Comparison of Three Hand Pose Reconstruction Algorithms Using Inertial and Magnetic Measurement Units

The correct estimation of human hand kinematics has received a lot of attention in many research fields of neuroscience and robotics. Not surprisingly, many works have addressed hand pose reconstruction (HPR) problem and several technological solutions have been proposed. Among them, Inertial and Magnetic Measurement Unit (IMMU) based systems offer some elegant characteristics (including cost-effectiveness) that make these especially suited for wearable and ambulatory HPR. However, what still lacks is an exhaustive characterization of IMMU-based orientation tracking algorithms performance for hand tracking purposes.

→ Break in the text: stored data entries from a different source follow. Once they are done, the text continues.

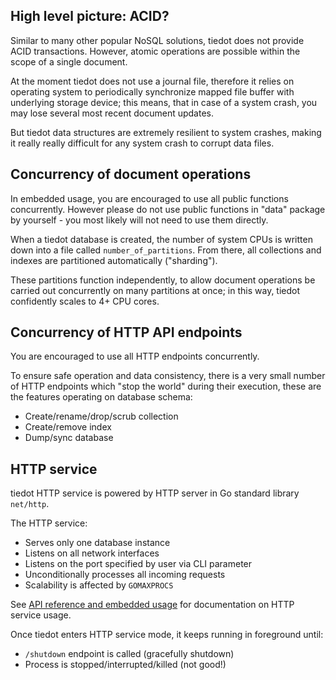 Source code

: ## High level picture: ACID?

Similar to many other popular NoSQL solutions, tiedot does not provide ACID transactions. However, atomic operations are possible within the scope of a single document.

At the moment tiedot does not use a journal file, therefore it relies on operating system to periodically synchronize mapped file buffer with underlying storage device; this means, that in case of a system crash, you may lose several most recent document updates.

But tiedot data structures are extremely resilient to system crashes, making it really really difficult for any system crash to corrupt data files.

## Concurrency of document operations

In embedded usage, you are encouraged to use all public functions concurrently. However please do not use public functions in "data" package by yourself - you most likely will not need to use them directly.

When a tiedot database is created, the number of system CPUs is written down into a file called `number_of_partitions`. From there, all collections and indexes are partitioned automatically ("sharding").

These partitions function independently, to allow document operations be carried out concurrently on many partitions at once; in this way, tiedot confidently scales to 4+ CPU cores.

## Concurrency of HTTP API endpoints

You are encouraged to use all HTTP endpoints concurrently.

To ensure safe operation and data consistency, there is a very small number of HTTP endpoints which "stop the world" during their execution, these are the features operating on database schema:

- Create/rename/drop/scrub collection
- Create/remove index
- Dump/sync database

## HTTP service

tiedot HTTP service is powered by HTTP server in Go standard library `net/http`.

The HTTP service:

- Serves only one database instance
- Listens on all network interfaces
- Listens on the port specified by user via CLI parameter
- Unconditionally processes all incoming requests
- Scalability is affected by `GOMAXPROCS`

See [API reference and embedded usage] for documentation on HTTP service usage.

Once tiedot enters HTTP service mode, it keeps running in foreground until:

- `/shutdown` endpoint is called (gracefully shutdown)
- Process is stopped/interrupted/killed (not good!)

[API reference and embedded usage]: https://github.com/dmitrymomot/tiedot/wiki/API-reference-and-embedded-usage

In this work, we have developed an experimental protocol to compare the performance of three of the most widely adopted HPR computational techniques, i.e. extended Kalman filter (EKF), Gauss-Newton with Complementary filter (CF) and Madgwick filter (MF), on the same dataset acquired through an IMMU-based sensing glove. The quality of the algorithms has been benchmarked against the ground truth measurement provided by an optical motion tracking system. Results suggest that performance of the three algorithms is similar, though the MF algorithm appears to be slightly more accurate in reconstructing the individual joint angles during static trials and to be the fastest one to run.